[Stored items]
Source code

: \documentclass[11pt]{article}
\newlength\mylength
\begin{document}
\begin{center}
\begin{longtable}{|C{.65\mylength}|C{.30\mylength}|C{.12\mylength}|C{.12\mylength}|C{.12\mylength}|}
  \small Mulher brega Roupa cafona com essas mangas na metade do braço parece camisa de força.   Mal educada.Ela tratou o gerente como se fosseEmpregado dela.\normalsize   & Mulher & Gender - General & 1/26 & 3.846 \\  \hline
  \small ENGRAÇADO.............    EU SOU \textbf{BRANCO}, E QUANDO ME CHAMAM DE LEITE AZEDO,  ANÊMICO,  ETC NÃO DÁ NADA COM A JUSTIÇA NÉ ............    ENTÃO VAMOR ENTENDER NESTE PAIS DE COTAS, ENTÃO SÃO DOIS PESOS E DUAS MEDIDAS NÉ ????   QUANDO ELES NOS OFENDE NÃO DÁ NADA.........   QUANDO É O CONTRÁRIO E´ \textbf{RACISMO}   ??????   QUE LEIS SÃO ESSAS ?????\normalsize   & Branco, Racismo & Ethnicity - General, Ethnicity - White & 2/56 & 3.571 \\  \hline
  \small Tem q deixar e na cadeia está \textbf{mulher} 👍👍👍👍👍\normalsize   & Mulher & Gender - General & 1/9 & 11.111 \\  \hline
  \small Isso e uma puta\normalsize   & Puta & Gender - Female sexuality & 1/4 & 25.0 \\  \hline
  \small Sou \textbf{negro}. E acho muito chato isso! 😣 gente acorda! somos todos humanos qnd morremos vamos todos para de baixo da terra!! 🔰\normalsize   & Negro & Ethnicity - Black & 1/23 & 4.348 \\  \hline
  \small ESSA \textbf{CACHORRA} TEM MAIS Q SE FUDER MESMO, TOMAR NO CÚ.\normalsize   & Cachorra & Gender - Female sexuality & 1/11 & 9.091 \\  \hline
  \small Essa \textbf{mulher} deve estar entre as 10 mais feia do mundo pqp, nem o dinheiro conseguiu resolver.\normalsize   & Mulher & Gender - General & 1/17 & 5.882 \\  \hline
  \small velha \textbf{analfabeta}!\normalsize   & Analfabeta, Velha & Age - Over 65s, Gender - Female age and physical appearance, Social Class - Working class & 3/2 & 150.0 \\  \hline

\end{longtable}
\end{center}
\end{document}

▸ **EXERCISE DETAILS**
Line by line, restate the data exactly.

▸ **WRITTEN SOLUTION**
Source code

: \documentclass[11pt]{article}
\newlength\mylength
\begin{document}
\begin{center}
\begin{longtable}{|C{.65\mylength}|C{.30\mylength}|C{.12\mylength}|C{.12\mylength}|C{.12\mylength}|}
  \small Mulher brega Roupa cafona com essas mangas na metade do braço parece camisa de força.   Mal educada.Ela tratou o gerente como se fosseEmpregado dela.\normalsize   & Mulher & Gender - General & 1/26 & 3.846 \\  \hline
  \small ENGRAÇADO.............    EU SOU \textbf{BRANCO}, E QUANDO ME CHAMAM DE LEITE AZEDO,  ANÊMICO,  ETC NÃO DÁ NADA COM A JUSTIÇA NÉ ............    ENTÃO VAMOR ENTENDER NESTE PAIS DE COTAS, ENTÃO SÃO DOIS PESOS E DUAS MEDIDAS NÉ ????   QUANDO ELES NOS OFENDE NÃO DÁ NADA.........   QUANDO É O CONTRÁRIO E´ \textbf{RACISMO}   ??????   QUE LEIS SÃO ESSAS ?????\normalsize   & Branco, Racismo & Ethnicity - General, Ethnicity - White & 2/56 & 3.571 \\  \hline
  \small Tem q deixar e na cadeia está \textbf{mulher} 👍👍👍👍👍\normalsize   & Mulher & Gender - General & 1/9 & 11.111 \\  \hline
  \small Isso e uma puta\normalsize   & Puta & Gender - Female sexuality & 1/4 & 25.0 \\  \hline
  \small Sou \textbf{negro}. E acho muito chato isso! 😣 gente acorda! somos todos humanos qnd morremos vamos todos para de baixo da terra!! 🔰\normalsize   & Negro & Ethnicity - Black & 1/23 & 4.348 \\  \hline
  \small ESSA \textbf{CACHORRA} TEM MAIS Q SE FUDER MESMO, TOMAR NO CÚ.\normalsize   & Cachorra & Gender - Female sexuality & 1/11 & 9.091 \\  \hline
  \small Essa \textbf{mulher} deve estar entre as 10 mais feia do mundo pqp, nem o dinheiro conseguiu resolver.\normalsize   & Mulher & Gender - General & 1/17 & 5.882 \\  \hline
  \small velha \textbf{analfabeta}!\normalsize   & Analfabeta, Velha & Age - Over 65s, Gender - Female age and physical appearance, Social Class - Working class & 3/2 & 150.0 \\  \hline

\end{longtable}
\end{center}
\end{document}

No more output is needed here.